[Collection entries]
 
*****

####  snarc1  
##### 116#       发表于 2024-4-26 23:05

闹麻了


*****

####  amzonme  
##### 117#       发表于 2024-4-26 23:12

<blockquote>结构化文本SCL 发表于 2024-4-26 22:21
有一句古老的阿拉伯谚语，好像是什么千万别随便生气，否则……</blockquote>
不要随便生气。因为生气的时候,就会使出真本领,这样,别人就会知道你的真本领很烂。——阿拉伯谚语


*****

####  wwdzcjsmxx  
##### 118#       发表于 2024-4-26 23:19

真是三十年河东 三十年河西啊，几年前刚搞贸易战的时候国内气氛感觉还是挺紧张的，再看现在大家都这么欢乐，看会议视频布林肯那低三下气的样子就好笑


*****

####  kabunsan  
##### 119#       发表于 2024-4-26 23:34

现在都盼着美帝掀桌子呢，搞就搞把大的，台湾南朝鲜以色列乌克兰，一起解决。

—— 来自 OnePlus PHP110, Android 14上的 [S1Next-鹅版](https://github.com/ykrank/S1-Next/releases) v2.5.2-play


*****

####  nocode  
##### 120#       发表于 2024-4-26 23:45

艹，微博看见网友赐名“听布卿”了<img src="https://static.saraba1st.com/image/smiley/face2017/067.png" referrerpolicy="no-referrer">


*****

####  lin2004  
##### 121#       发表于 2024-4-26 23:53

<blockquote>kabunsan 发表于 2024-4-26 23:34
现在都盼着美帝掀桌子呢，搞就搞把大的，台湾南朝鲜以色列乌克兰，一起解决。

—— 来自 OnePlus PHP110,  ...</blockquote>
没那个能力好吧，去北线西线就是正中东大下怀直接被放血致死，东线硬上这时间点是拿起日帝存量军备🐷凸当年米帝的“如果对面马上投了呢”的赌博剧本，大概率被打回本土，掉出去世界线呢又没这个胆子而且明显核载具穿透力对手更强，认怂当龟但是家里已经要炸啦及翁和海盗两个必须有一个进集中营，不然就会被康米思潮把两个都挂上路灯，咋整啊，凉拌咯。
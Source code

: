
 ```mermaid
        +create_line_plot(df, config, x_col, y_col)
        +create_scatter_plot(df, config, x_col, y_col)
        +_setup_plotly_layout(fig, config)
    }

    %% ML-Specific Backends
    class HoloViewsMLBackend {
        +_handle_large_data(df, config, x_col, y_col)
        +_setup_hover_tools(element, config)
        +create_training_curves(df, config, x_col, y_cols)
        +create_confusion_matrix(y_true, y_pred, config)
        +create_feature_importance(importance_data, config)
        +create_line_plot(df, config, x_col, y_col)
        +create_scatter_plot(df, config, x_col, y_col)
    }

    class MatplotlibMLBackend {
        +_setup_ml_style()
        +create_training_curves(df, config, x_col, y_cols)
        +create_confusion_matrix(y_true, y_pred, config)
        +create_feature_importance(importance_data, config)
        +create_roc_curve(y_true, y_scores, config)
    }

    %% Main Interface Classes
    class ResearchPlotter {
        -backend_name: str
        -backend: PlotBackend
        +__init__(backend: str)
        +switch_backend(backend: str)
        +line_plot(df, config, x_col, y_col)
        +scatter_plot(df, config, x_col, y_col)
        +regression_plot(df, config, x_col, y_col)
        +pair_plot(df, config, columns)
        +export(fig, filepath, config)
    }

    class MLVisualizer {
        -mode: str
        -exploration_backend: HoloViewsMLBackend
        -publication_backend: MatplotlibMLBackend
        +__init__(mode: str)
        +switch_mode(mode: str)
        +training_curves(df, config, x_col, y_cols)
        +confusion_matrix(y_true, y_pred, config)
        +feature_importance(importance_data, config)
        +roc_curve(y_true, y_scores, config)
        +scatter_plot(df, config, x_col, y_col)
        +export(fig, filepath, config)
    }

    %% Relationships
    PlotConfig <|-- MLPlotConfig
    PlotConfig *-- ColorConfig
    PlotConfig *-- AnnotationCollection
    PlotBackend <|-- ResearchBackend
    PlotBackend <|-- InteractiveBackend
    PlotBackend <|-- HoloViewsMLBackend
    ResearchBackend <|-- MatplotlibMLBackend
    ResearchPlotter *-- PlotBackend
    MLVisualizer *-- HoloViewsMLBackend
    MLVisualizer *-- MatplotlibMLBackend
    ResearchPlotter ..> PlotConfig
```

- _Your assignment_
Copy the records above exactly as they appear.

- _Expected answer_
*****

####  snarc1  
##### 116#       发表于 2024-4-26 23:05

闹麻了


*****

####  amzonme  
##### 117#       发表于 2024-4-26 23:12

<blockquote>结构化文本SCL 发表于 2024-4-26 22:21
有一句古老的阿拉伯谚语，好像是什么千万别随便生气，否则……</blockquote>
不要随便生气。因为生气的时候,就会使出真本领,这样,别人就会知道你的真本领很烂。——阿拉伯谚语


*****

####  wwdzcjsmxx  
##### 118#       发表于 2024-4-26 23:19

真是三十年河东 三十年河西啊，几年前刚搞贸易战的时候国内气氛感觉还是挺紧张的，再看现在大家都这么欢乐，看会议视频布林肯那低三下气的样子就好笑


*****

####  kabunsan  
##### 119#       发表于 2024-4-26 23:34

现在都盼着美帝掀桌子呢，搞就搞把大的，台湾南朝鲜以色列乌克兰，一起解决。

—— 来自 OnePlus PHP110, Android 14上的 [S1Next-鹅版](https://github.com/ykrank/S1-Next/releases) v2.5.2-play


*****

####  nocode  
##### 120#       发表于 2024-4-26 23:45

艹，微博看见网友赐名“听布卿”了<img src="https://static.saraba1st.com/image/smiley/face2017/067.png" referrerpolicy="no-referrer">


*****

####  lin2004  
##### 121#       发表于 2024-4-26 23:53

<blockquote>kabunsan 发表于 2024-4-26 23:34
现在都盼着美帝掀桌子呢，搞就搞把大的，台湾南朝鲜以色列乌克兰，一起解决。

—— 来自 OnePlus PHP110,  ...</blockquote>
没那个能力好吧，去北线西线就是正中东大下怀直接被放血致死，东线硬上这时间点是拿起日帝存量军备🐷凸当年米帝的“如果对面马上投了呢”的赌博剧本，大概率被打回本土，掉出去世界线呢又没这个胆子而且明显核载具穿透力对手更强，认怂当龟但是家里已经要炸啦及翁和海盗两个必须有一个进集中营，不然就会被康米思潮把两个都挂上路灯，咋整啊，凉拌咯。
Source code

:
 ```mermaid
        +create_line_plot(df, config, x_col, y_col)
        +create_scatter_plot(df, config, x_col, y_col)
        +_setup_plotly_layout(fig, config)
    }

    %% ML-Specific Backends
    class HoloViewsMLBackend {
        +_handle_large_data(df, config, x_col, y_col)
        +_setup_hover_tools(element, config)
        +create_training_curves(df, config, x_col, y_cols)
        +create_confusion_matrix(y_true, y_pred, config)
        +create_feature_importance(importance_data, config)
        +create_line_plot(df, config, x_col, y_col)
        +create_scatter_plot(df, config, x_col, y_col)
    }

    class MatplotlibMLBackend {
        +_setup_ml_style()
        +create_training_curves(df, config, x_col, y_cols)
        +create_confusion_matrix(y_true, y_pred, config)
        +create_feature_importance(importance_data, config)
        +create_roc_curve(y_true, y_scores, config)
    }

    %% Main Interface Classes
    class ResearchPlotter {
        -backend_name: str
        -backend: PlotBackend
        +__init__(backend: str)
        +switch_backend(backend: str)
        +line_plot(df, config, x_col, y_col)
        +scatter_plot(df, config, x_col, y_col)
        +regression_plot(df, config, x_col, y_col)
        +pair_plot(df, config, columns)
        +export(fig, filepath, config)
    }

    class MLVisualizer {
        -mode: str
        -exploration_backend: HoloViewsMLBackend
        -publication_backend: MatplotlibMLBackend
        +__init__(mode: str)
        +switch_mode(mode: str)
        +training_curves(df, config, x_col, y_cols)
        +confusion_matrix(y_true, y_pred, config)
        +feature_importance(importance_data, config)
        +roc_curve(y_true, y_scores, config)
        +scatter_plot(df, config, x_col, y_col)
        +export(fig, filepath, config)
    }

    %% Relationships
    PlotConfig <|-- MLPlotConfig
    PlotConfig *-- ColorConfig
    PlotConfig *-- AnnotationCollection
    PlotBackend <|-- ResearchBackend
    PlotBackend <|-- InteractiveBackend
    PlotBackend <|-- HoloViewsMLBackend
    ResearchBackend <|-- MatplotlibMLBackend
    ResearchPlotter *-- PlotBackend
    MLVisualizer *-- HoloViewsMLBackend
    MLVisualizer *-- MatplotlibMLBackend
    ResearchPlotter ..> PlotConfig
```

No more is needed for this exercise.